Plain-text document sources:
• • •

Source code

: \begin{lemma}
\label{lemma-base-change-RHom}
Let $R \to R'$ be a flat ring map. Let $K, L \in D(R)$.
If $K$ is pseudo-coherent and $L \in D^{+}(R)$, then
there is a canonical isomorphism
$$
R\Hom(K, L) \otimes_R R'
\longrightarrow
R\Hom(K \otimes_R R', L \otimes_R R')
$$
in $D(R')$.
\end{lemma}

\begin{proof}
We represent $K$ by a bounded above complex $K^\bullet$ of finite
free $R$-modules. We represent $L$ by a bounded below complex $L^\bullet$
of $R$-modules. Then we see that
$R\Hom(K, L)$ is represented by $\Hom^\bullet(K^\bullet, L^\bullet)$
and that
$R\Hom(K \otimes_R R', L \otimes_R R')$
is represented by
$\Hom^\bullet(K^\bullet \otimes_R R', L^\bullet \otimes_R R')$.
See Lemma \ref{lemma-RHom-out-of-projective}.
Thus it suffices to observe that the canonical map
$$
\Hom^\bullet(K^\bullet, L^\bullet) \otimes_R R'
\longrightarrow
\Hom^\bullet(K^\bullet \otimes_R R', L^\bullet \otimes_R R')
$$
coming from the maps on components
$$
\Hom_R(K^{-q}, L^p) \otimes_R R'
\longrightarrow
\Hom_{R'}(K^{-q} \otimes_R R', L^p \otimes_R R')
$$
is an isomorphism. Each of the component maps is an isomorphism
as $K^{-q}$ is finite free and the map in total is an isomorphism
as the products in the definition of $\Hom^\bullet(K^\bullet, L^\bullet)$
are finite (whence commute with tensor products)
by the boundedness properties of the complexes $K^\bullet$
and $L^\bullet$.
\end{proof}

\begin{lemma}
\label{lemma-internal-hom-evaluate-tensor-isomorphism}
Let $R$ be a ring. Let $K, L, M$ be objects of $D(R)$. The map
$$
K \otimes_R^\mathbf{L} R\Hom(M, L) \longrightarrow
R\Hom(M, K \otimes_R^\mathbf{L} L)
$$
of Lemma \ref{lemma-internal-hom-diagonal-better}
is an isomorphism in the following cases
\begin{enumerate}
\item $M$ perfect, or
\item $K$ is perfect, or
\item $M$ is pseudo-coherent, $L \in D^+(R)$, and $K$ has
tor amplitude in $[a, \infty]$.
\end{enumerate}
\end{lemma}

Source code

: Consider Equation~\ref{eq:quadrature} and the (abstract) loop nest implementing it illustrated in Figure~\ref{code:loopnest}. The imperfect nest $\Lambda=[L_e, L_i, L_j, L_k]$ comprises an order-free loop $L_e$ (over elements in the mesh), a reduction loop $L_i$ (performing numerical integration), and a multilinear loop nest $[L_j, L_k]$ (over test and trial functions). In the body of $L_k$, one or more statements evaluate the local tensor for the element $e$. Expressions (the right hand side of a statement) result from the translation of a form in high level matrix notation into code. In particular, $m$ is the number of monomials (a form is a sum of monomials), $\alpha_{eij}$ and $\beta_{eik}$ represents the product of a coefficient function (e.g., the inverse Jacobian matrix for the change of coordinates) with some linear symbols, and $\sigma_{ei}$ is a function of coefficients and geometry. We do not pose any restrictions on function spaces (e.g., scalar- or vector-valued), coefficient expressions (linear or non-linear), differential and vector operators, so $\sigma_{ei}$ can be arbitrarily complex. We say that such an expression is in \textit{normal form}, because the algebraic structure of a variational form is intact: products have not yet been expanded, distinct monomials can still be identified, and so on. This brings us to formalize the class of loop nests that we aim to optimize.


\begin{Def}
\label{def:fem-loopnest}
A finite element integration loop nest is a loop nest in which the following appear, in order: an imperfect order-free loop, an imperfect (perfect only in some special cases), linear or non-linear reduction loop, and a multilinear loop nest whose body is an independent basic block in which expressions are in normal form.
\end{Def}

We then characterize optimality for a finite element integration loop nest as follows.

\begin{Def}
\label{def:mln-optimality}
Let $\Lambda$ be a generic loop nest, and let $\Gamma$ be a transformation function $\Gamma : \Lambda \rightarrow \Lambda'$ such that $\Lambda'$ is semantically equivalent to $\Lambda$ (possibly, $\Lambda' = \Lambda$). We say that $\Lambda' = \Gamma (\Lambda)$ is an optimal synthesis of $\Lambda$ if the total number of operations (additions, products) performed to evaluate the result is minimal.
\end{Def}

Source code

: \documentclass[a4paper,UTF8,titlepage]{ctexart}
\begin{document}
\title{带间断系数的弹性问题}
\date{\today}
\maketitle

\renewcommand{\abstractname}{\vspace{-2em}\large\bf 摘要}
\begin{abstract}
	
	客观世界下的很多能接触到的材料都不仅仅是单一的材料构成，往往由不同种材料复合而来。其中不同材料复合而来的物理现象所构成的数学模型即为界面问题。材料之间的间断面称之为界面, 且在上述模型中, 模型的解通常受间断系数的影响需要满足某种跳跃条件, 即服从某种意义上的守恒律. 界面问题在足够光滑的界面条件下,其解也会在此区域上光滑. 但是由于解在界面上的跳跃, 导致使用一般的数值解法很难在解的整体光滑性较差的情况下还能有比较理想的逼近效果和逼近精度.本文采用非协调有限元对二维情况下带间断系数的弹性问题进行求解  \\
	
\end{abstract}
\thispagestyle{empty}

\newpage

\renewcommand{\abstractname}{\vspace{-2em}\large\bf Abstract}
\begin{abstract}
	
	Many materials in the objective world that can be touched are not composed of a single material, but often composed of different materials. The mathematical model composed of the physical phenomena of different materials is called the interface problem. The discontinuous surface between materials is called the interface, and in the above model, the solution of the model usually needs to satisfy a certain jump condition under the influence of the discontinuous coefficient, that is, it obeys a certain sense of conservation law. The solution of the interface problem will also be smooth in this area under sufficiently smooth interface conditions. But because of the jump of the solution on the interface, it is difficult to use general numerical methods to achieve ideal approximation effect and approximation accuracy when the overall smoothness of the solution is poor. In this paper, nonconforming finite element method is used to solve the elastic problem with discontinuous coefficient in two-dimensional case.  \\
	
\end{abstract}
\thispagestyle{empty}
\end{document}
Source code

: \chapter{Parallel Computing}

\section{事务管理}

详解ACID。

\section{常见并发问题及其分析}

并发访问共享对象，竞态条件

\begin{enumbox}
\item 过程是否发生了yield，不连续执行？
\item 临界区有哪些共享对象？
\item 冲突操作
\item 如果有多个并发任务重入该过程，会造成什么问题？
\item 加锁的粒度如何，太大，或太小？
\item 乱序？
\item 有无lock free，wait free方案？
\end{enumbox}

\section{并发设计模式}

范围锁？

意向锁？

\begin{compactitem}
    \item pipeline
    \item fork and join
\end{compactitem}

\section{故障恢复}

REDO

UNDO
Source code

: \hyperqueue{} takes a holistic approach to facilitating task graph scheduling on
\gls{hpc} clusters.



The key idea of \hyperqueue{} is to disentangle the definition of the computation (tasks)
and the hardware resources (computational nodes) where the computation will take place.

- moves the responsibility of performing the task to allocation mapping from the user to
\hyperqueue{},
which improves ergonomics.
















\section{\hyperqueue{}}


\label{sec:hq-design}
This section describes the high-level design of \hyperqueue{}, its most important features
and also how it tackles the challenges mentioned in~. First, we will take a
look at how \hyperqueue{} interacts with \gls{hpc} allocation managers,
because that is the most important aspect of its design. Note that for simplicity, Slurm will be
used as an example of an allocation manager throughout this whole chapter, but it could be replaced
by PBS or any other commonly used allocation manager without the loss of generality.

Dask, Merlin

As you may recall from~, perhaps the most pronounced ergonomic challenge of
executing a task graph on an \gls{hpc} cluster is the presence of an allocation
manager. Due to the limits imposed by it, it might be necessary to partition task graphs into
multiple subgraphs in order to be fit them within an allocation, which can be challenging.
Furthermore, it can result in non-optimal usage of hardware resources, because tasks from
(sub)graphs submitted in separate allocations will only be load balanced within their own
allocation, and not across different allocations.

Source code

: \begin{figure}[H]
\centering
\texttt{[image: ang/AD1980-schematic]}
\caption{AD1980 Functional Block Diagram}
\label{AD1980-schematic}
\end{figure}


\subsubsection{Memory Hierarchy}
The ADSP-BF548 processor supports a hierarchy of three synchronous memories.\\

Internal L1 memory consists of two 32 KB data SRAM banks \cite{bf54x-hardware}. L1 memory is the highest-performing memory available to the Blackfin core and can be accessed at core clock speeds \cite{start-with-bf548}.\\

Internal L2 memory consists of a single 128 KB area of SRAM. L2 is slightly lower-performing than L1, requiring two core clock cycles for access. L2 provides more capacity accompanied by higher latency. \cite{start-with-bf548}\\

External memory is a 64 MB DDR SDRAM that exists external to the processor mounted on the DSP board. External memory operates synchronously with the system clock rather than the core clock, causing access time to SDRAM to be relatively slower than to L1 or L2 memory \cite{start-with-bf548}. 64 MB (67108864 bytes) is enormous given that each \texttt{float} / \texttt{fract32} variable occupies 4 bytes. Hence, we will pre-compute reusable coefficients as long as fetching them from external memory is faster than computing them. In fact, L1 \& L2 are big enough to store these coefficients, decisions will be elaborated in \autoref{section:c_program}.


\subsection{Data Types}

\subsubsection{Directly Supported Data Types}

• • •

## Work required:
State the number of lines in the data that contain the word "RHom", offering no other text.

## Output for this task:
2